- [EXERCISE]:
For the data that follows, print the line with "Source code", the line with "and Limitations of", and all lines between them, exactly as they stand. Omit pictures and add nothing.
BEGIN
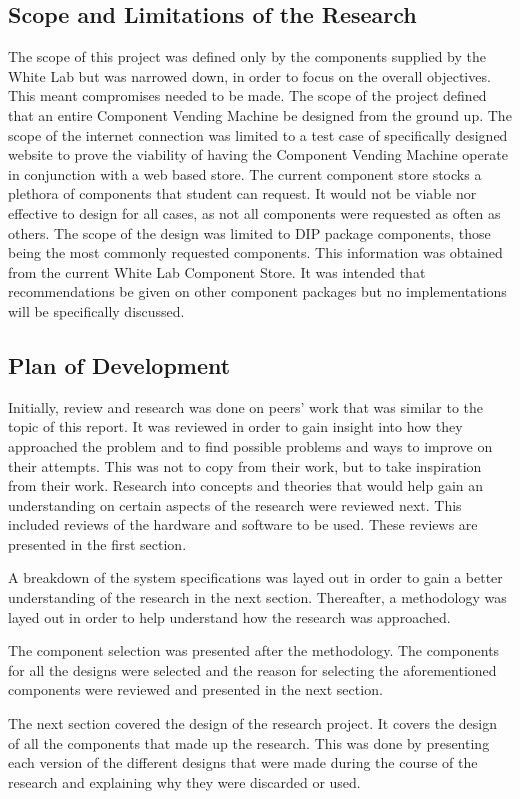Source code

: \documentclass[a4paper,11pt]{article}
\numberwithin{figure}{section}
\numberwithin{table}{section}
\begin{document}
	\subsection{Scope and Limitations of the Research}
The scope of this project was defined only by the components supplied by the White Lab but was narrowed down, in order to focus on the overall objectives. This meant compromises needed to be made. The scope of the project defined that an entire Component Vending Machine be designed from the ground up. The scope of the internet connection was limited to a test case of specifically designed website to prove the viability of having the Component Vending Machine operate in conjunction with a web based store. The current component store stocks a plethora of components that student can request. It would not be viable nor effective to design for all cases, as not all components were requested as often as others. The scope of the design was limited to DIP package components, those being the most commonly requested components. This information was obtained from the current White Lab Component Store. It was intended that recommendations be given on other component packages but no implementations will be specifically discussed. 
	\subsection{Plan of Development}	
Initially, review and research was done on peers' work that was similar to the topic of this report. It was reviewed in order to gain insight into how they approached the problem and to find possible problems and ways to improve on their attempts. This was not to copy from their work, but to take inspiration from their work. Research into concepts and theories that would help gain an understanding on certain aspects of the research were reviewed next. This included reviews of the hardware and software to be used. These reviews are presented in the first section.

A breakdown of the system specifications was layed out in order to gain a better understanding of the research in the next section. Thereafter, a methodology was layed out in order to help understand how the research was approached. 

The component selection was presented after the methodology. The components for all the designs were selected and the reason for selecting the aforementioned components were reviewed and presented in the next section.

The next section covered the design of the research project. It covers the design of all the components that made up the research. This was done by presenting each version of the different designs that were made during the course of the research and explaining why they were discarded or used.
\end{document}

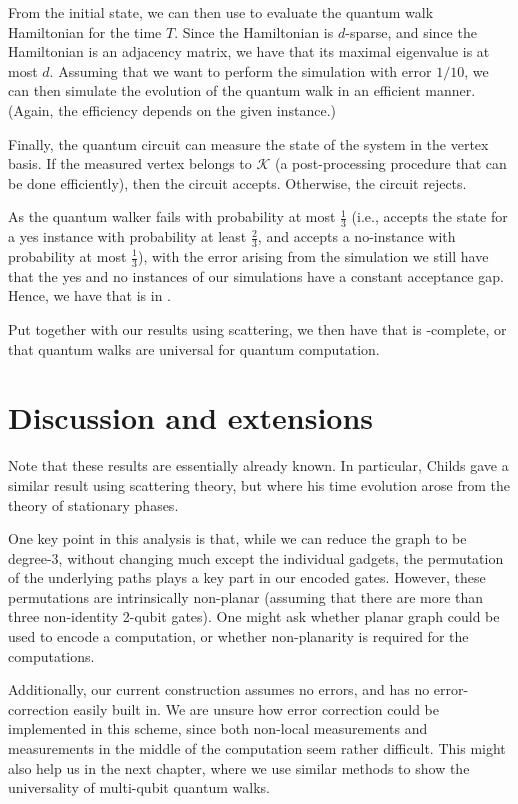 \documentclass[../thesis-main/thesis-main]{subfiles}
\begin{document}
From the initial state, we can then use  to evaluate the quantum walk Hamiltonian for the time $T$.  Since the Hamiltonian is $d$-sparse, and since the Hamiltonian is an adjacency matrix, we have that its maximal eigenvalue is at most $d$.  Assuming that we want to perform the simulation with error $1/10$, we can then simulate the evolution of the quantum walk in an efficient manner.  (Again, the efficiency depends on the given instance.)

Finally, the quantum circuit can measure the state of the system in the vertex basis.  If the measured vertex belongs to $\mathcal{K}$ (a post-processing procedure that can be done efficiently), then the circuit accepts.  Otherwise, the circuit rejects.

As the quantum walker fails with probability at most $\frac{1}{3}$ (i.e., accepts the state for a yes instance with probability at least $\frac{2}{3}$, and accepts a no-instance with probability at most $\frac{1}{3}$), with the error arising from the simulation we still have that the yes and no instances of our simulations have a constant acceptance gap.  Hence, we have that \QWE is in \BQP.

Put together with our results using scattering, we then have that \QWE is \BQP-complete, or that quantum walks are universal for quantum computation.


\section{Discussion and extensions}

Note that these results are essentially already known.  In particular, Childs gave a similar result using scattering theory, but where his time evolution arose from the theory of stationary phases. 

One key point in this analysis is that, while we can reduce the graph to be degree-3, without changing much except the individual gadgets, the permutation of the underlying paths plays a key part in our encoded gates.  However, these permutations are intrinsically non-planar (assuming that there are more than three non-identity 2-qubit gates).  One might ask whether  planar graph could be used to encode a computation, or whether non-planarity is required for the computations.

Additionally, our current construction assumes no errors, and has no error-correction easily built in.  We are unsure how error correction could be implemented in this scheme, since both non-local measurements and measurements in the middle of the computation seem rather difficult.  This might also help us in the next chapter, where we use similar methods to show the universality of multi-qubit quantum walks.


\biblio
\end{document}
END
BEGIN
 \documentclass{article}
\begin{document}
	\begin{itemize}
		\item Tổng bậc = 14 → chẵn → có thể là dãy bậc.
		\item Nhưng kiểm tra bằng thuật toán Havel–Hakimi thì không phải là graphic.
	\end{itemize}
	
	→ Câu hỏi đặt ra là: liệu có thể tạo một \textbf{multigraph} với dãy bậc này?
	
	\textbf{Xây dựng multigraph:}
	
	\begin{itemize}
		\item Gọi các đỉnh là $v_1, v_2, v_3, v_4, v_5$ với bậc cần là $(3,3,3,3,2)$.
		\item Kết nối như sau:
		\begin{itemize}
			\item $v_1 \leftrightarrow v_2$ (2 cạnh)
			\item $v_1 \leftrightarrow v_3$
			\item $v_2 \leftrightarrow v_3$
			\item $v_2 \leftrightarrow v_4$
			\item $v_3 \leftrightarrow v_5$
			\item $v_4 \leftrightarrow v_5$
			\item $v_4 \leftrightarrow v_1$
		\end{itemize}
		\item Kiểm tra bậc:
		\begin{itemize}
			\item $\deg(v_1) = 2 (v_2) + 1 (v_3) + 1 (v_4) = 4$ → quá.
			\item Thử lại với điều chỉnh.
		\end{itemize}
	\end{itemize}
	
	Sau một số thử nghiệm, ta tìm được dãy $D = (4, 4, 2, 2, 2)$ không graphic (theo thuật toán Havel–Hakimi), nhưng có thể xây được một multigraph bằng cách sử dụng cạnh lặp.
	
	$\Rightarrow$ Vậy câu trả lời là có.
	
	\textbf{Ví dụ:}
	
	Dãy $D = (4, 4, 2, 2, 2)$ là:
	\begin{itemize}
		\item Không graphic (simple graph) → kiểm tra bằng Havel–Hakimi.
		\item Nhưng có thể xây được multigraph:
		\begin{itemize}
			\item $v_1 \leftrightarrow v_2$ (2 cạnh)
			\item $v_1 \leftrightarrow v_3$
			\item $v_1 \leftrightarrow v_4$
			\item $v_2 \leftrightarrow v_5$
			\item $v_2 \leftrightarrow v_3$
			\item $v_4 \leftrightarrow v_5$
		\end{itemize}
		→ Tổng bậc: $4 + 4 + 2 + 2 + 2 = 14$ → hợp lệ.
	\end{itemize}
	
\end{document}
END
- [FINISHED TASK]:
Source code

: \documentclass[a4paper,11pt]{article}
\numberwithin{figure}{section}
\numberwithin{table}{section}
\begin{document}
	\subsection{Scope and Limitations of the Research}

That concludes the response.